En Canarias, la prohibición de pesca de arrastre desde los años 80 y una actividad pesquera limitada hacia tiburones de profundidad han permitido conservar ecosistemas marinos casi vírgenes, refugio de especies raras como el Mitsukurina owstoni.
Distribución
El tiburón duende tiene una distribución extensa pero discontinua, habitando en zonas tropicales y templadas de todos los océanos, desde los 250 hasta los 1500 metros de profundidad. En el Atlántico nororiental se ha registrado en Galicia, Madeira, las costas de Marruecos y aguas próximas a Portugal. La aparición en Gran Canaria implica una importante expansión del rango conocido de la especie y despierta nuevas preguntas sobre sus rutas migratorias y hábitos reproductivos.
Desde el punto de vista ecológico, este hallazgo corrobora una tendencia observada en otros registros del Atlántico: la posible segregación por edad y tamaño. Mientras que en la vertiente oriental predominan los ejemplares juveniles o subadultos, en el Atlántico occidental se han hallado individuos adultos de más de 3 metros de longitud. Esta distribución diferenciada podría estar relacionada con dinámicas reproductivas aún no descifradas.
El tiburón duende puede alcanzar los 6 metros de longitud y superar los 700 kg de peso, aunque lo habitual es que midan alrededor de 3 metros. Su extraña fisionomía (que le ha valido el apodo de “fósil viviente”) no es solo estética: su hocico está cargado de electrorreceptores que le permiten detectar presas en completa oscuridad, una herramienta vital en los niveles abisales del océano. A pesar de su tamaño, no representa una amenaza para el ser humano y es considerado inofensivo.

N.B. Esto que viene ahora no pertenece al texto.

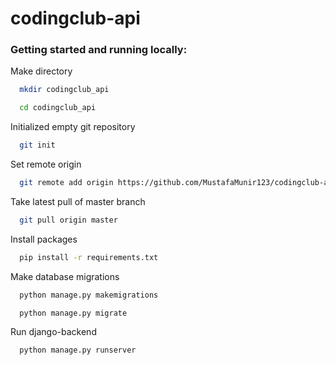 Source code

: 
# codingclub-api

### Getting started and running locally:


Make directory
```bash
  mkdir codingclub_api
```
```bash
  cd codingclub_api
```

Initialized empty git repository
```bash
  git init
```

Set remote origin
```bash
  git remote add origin https://github.com/MustafaMunir123/codingclub-api.git
```

Take latest pull of master branch
```bash
  git pull origin master
```

Install packages
```bash
  pip install -r requirements.txt
```
Make database migrations
```bash
  python manage.py makemigrations
```
```bash
  python manage.py migrate
```

Run django-backend
```bash
  python manage.py runserver
```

En cuanto a su reproducción, se sabe que es una especie ovovivípara, es decir, los huevos eclosionan dentro del cuerpo de la madre antes del nacimiento. Sin embargo, los detalles sobre el apareamiento y el ciclo reproductivo siguen siendo un misterio debido a lo inaccesible de su hábitat. Migran, se dispersan, y habitan zonas diferentes según la etapa vital en la que se encuentren, lo que ha dificultado el seguimiento continuo de una población estable.
El hallazgo en Canarias no solo añade un nuevo punto en el mapa de distribución de esta especie espectral, sino que abre una ventana a la comprensión de los ecosistemas más profundos del planeta.